Moreover Bradford explains how distributed generation, solar is different from nearly all existing commercial scale utility plants because the electricity is generated at the location that it is used, offers unique advantages in terms of energy cost and security. He looks at ways governments have and can continue to cost efficiently stimulate/accelerate the shift to a solar future. In about 30 years, according to Bradford, the majority of new power generation will be solar.

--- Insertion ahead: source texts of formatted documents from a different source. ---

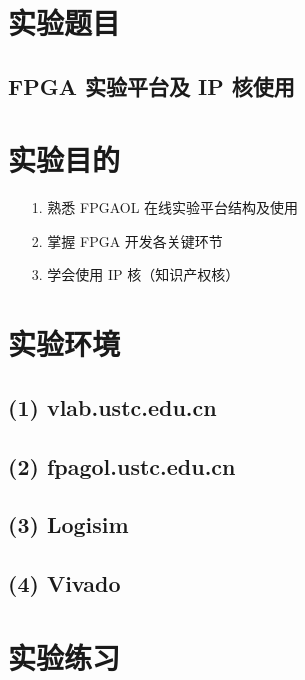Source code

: \documentclass{article}
\begin{document}
    \section{实验题目}
        \subsection*{\qquad  FPGA 实验平台及 IP 核使用}
     
    \section{实验目的}
        \begin{enumerate}
            \item [1.]熟悉 FPGAOL 在线实验平台结构及使用
            \item [2.]掌握 FPGA 开发各关键环节
            \item [3.]学会使用 IP 核（知识产权核）
        \end{enumerate}
        
    \section{实验环境}
        \subsection*{\qquad (1) vlab.ustc.edu.cn}
        \subsection*{\qquad (2) fpagol.ustc.edu.cn}
        \subsection*{\qquad (3) Logisim}
        \subsection*{\qquad (4) Vivado}
    
    \clearpage
    \section{实验练习}
\end{document}

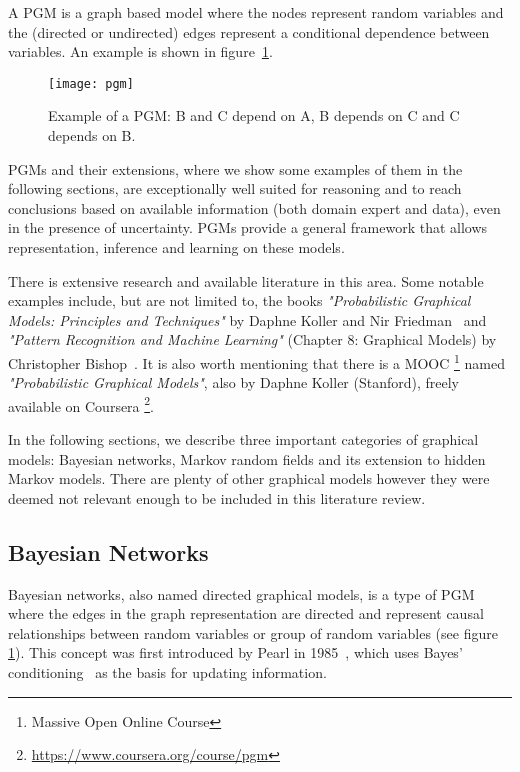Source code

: A PGM is a graph based model where the nodes represent random variables and the 
(directed or undirected) edges represent a conditional dependence between 
variables. An example is shown in figure~\ref{fig:pgm}.

\begin{figure}[h]
    \begin{center}
        \leavevmode
        \texttt{[image: pgm]}
        \caption{Example of a PGM: B and C depend on A, B depends on C and C 
            depends on B.}
        \label{fig:pgm}
    \end{center}
\end{figure}

PGMs and their extensions, where we show some examples of them in the following 
sections, are exceptionally well suited for reasoning and to reach conclusions 
based on available information (both domain expert and data), even in the 
presence of uncertainty. PGMs provide a general framework that allows 
representation, inference and learning on these 
models.~\cite{koller2009probabilistic}

There is extensive research and available literature in this area. Some notable 
examples include, but are not limited to, the books \textit{"Probabilistic 
    Graphical Models: Principles and Techniques"} by Daphne Koller and Nir 
Friedman~\cite{koller2009probabilistic} and \textit{"Pattern Recognition and 
    Machine Learning"} (Chapter 8: Graphical Models) by Christopher 
Bishop~\cite{bishop2006pattern}. It is also worth mentioning that there is a 
MOOC \footnote{Massive Open Online Course} named \textit{"Probabilistic 
    Graphical Models"}, also by Daphne Koller (Stanford), freely available on 
Coursera \footnote{\url{https://www.coursera.org/course/pgm}}.

In the following sections, we describe three important categories of graphical 
models: Bayesian networks, Markov random fields and its extension to hidden 
Markov models. There are plenty of other graphical models however they were 
deemed not relevant enough to be included in this literature review.

\subsection{Bayesian Networks}

Bayesian networks, also named directed graphical models, is a type of PGM where 
the edges in the graph representation are directed and represent causal 
relationships between random variables or group of random variables (see figure 
\ref{fig:pgm}). This concept was first introduced by Pearl in 
1985~\cite{Pearl1985}, which uses Bayes' conditioning~\cite{bayes1763essay} as 
the basis for updating information.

Whether you are a believer in solar or a skeptic (especially if you are a skeptic) you should grab a copy and look at one person's view of a a brighter future powered by the sun.

Monday, August 07, 2006

Another idea finding the light of publication

I have been fortunate to have an idea piece of mine appear in this month's Public Utility Fortnightly. (They have not updated their website yet, but they should soon.) I'll try to post/link a .pdf of the piece here in the next couple days. The article "Green Options on the Future" walks through some theoretical pricing scenarios and the benefits buyers and sellers might receive from using renewable energy call options. The idea occurred to me almost exactly a year ago, and I spent last fall writing/developing the article.

Edit 8/31: PUF finally posted my article to their website.

Thursday, August 03, 2006

2 for 2

I filed for my second patent today.
This one covers my (now) patent pending idea for a solar water distiller.
Over the days and weeks ahead I can begin to share some of the work I've been doing recently, now that I have taken steps to protect the IP.

For now I'm just celebrating.

Also cool, a copy of Solar Revolution by Travis Bradford arrived on my doorstep today. I met Travis almost exactly a year ago at the 2005 Solar World Congress in Orlando, FL. He impressed me as being extremely competent and knowledgeable about solar.

Wednesday, August 02, 2006

Doing the inventors shuffle! Do Doo

I filed my first patent application today. Hurray!
Now I just need someone to use my patent. Luckily this patent pending idea covers a hot subject: solar energy!

Specifically I've developed a design that will generate solar energy using 30% less solar collector surface area. Works for both PV and solar thermal systems.

I'm happy to discuss details offline.